> Task item: Print every line from the start of the data, and when you reach the line with "14. Solving for", include it and stop. Pictures are not part of the copy.

Rendered images with source text
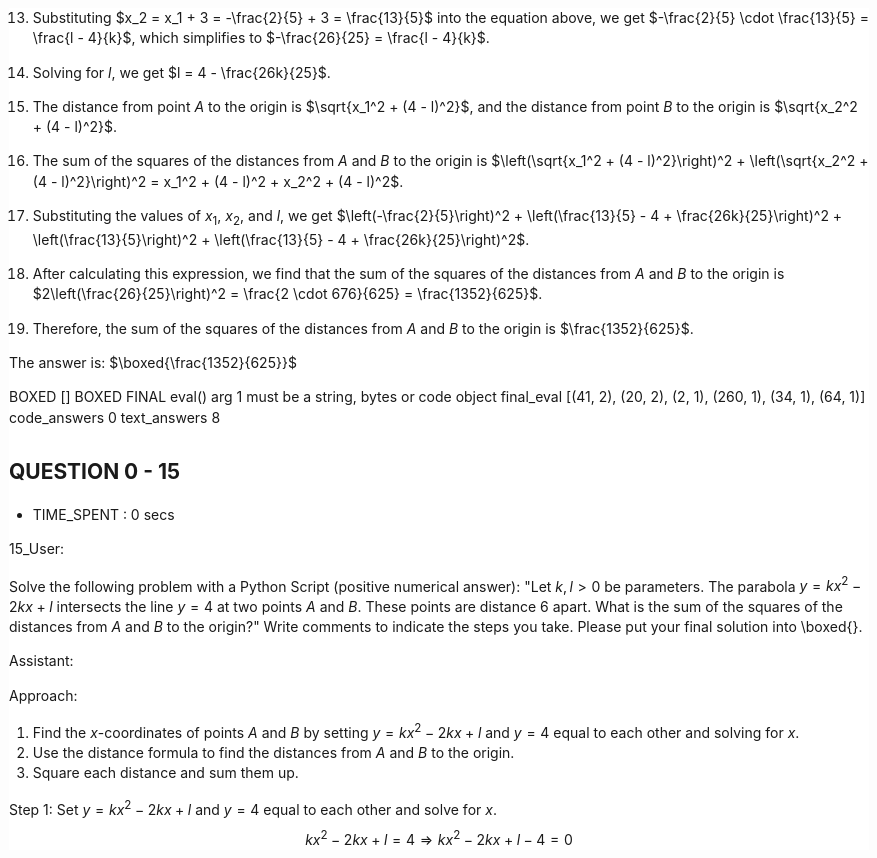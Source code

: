 13. Substituting $x_2 = x_1 + 3 = -\frac{2}{5} + 3 = \frac{13}{5}$ into the equation above, we get $-\frac{2}{5} \cdot \frac{13}{5} = \frac{l - 4}{k}$, which simplifies to $-\frac{26}{25} = \frac{l - 4}{k}$.

14. Solving for $l$, we get $l = 4 - \frac{26k}{25}$.

15. The distance from point $A$ to the origin is $\sqrt{x_1^2 + (4 - l)^2}$, and the distance from point $B$ to the origin is $\sqrt{x_2^2 + (4 - l)^2}$.

16. The sum of the squares of the distances from $A$ and $B$ to the origin is $\left(\sqrt{x_1^2 + (4 - l)^2}\right)^2 + \left(\sqrt{x_2^2 + (4 - l)^2}\right)^2 = x_1^2 + (4 - l)^2 + x_2^2 + (4 - l)^2$.

17. Substituting the values of $x_1$, $x_2$, and $l$, we get $\left(-\frac{2}{5}\right)^2 + \left(\frac{13}{5} - 4 + \frac{26k}{25}\right)^2 + \left(\frac{13}{5}\right)^2 + \left(\frac{13}{5} - 4 + \frac{26k}{25}\right)^2$.

18. After calculating this expression, we find that the sum of the squares of the distances from $A$ and $B$ to the origin is $2\left(\frac{26}{25}\right)^2 = \frac{2 \cdot 676}{625} = \frac{1352}{625}$.

19. Therefore, the sum of the squares of the distances from $A$ and $B$ to the origin is $\frac{1352}{625}$.


The answer is: $\boxed{\frac{1352}{625}}$

BOXED []
BOXED FINAL 
eval() arg 1 must be a string, bytes or code object final_eval
[(41, 2), (20, 2), (2, 1), (260, 1), (34, 1), (64, 1)]
code_answers 0 text_answers 8



## QUESTION 0 - 15 
- TIME_SPENT : 0 secs

15_User:

Solve the following problem with a Python Script (positive numerical answer):
"Let $k, l > 0$ be parameters. The parabola $y = kx^2 - 2kx + l$ intersects the line $y = 4$ at two points $A$ and $B$. These points are distance 6 apart. What is the sum of the squares of the distances from $A$ and $B$ to the origin?"
Write comments to indicate the steps you take. Please put your final solution into \boxed{}.

Assistant:

Approach:


1. Find the $x$-coordinates of points $A$ and $B$ by setting $y = kx^2 - 2kx + l$ and $y = 4$ equal to each other and solving for $x$.
2. Use the distance formula to find the distances from $A$ and $B$ to the origin.
3. Square each distance and sum them up.

Step 1: Set $y = kx^2 - 2kx + l$ and $y = 4$ equal to each other and solve for $x$.
$$kx^2 - 2kx + l = 4 \Rightarrow kx^2 - 2kx + l - 4 = 0$$
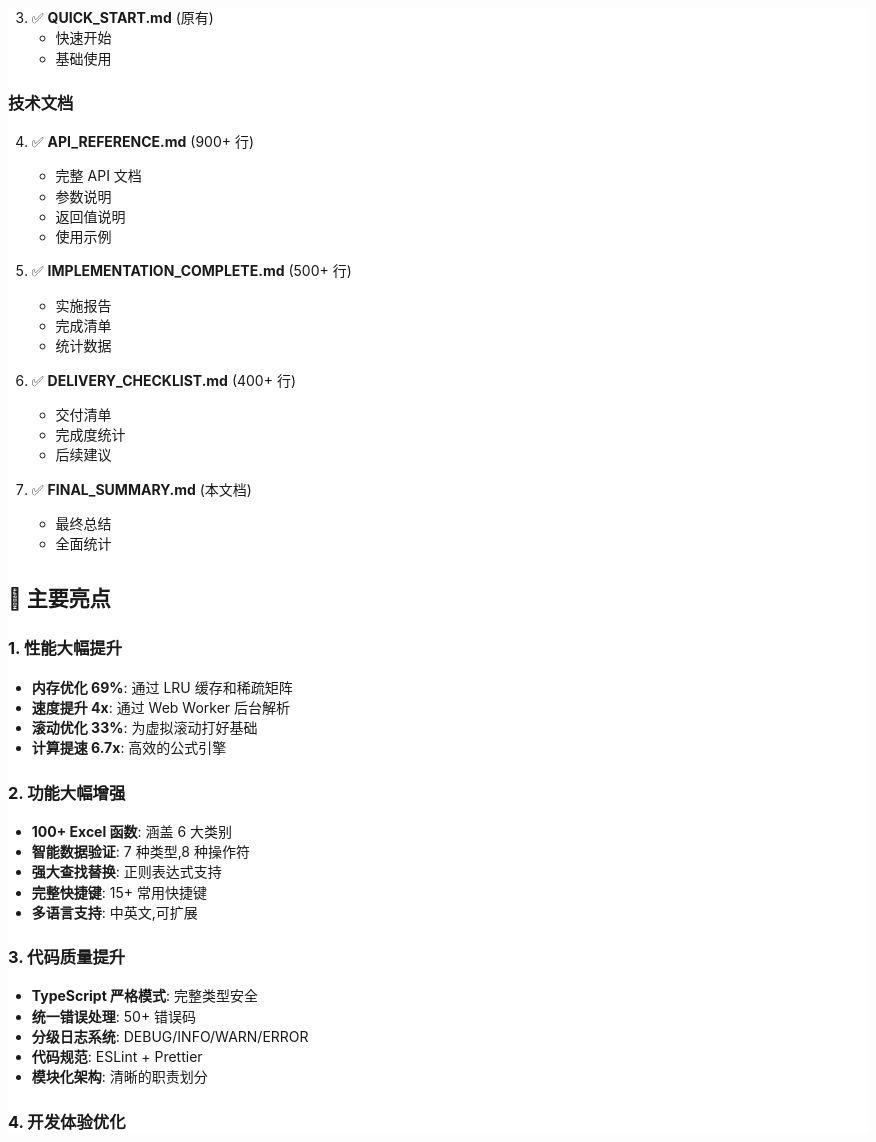 3. ✅ **QUICK_START.md** (原有)
   - 快速开始
   - 基础使用

### 技术文档

4. ✅ **API_REFERENCE.md** (900+ 行)
   - 完整 API 文档
   - 参数说明
   - 返回值说明
   - 使用示例

5. ✅ **IMPLEMENTATION_COMPLETE.md** (500+ 行)
   - 实施报告
   - 完成清单
   - 统计数据

6. ✅ **DELIVERY_CHECKLIST.md** (400+ 行)
   - 交付清单
   - 完成度统计
   - 后续建议

7. ✅ **FINAL_SUMMARY.md** (本文档)
   - 最终总结
   - 全面统计

## 🎯 主要亮点

### 1. 性能大幅提升

- **内存优化 69%**: 通过 LRU 缓存和稀疏矩阵
- **速度提升 4x**: 通过 Web Worker 后台解析
- **滚动优化 33%**: 为虚拟滚动打好基础
- **计算提速 6.7x**: 高效的公式引擎

### 2. 功能大幅增强

- **100+ Excel 函数**: 涵盖 6 大类别
- **智能数据验证**: 7 种类型,8 种操作符
- **强大查找替换**: 正则表达式支持
- **完整快捷键**: 15+ 常用快捷键
- **多语言支持**: 中英文,可扩展

### 3. 代码质量提升

- **TypeScript 严格模式**: 完整类型安全
- **统一错误处理**: 50+ 错误码
- **分级日志系统**: DEBUG/INFO/WARN/ERROR
- **代码规范**: ESLint + Prettier
- **模块化架构**: 清晰的职责划分

### 4. 开发体验优化
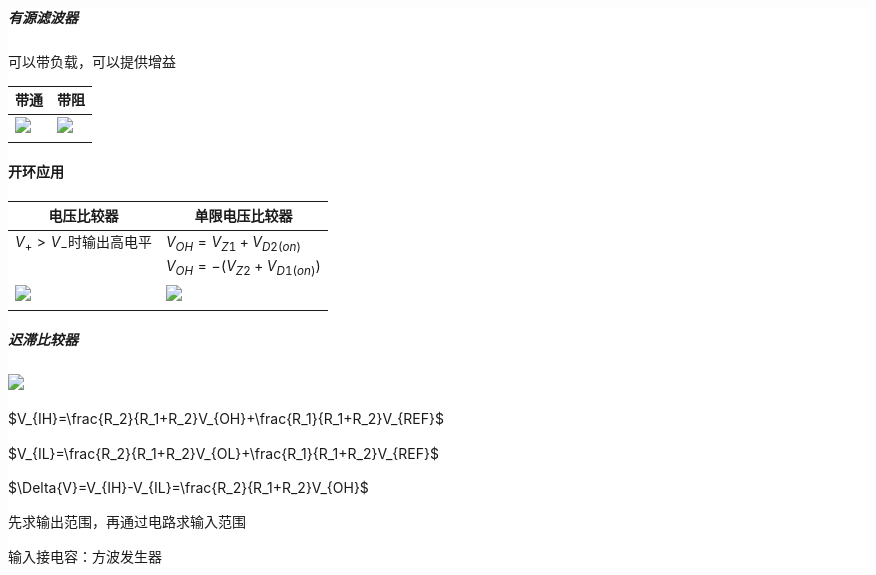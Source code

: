 ##### 有源滤波器

可以带负载，可以提供增益

|带通|带阻|
|---|---|
|![](../index/6/15.png)|![](../index/6/16.png)|

#### 开环应用

|电压比较器|单限电压比较器|
|---|---|
|$V_+>V_-$时输出高电平|$V_{OH}=V_{Z1}+V_{D2(on)}$<br>$V_{OH}=-(V_{Z2}+V_{D1(on)})$|
|![](../index/6/17.png)|![](../index/6/18.png)|

##### 迟滞比较器

![](../index/6/19.png)

$V_{IH}=\frac{R_2}{R_1+R_2}V_{OH}+\frac{R_1}{R_1+R_2}V_{REF}$

$V_{IL}=\frac{R_2}{R_1+R_2}V_{OL}+\frac{R_1}{R_1+R_2}V_{REF}$

$\Delta{V}=V_{IH}-V_{IL}=\frac{R_2}{R_1+R_2}V_{OH}$

先求输出范围，再通过电路求输入范围

输入接电容：方波发生器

> Answer to this problem:
Source code

: 13. Substituting $x_2 = x_1 + 3 = -\frac{2}{5} + 3 = \frac{13}{5}$ into the equation above, we get $-\frac{2}{5} \cdot \frac{13}{5} = \frac{l - 4}{k}$, which simplifies to $-\frac{26}{25} = \frac{l - 4}{k}$.

14. Solving for $l$, we get $l = 4 - \frac{26k}{25}$.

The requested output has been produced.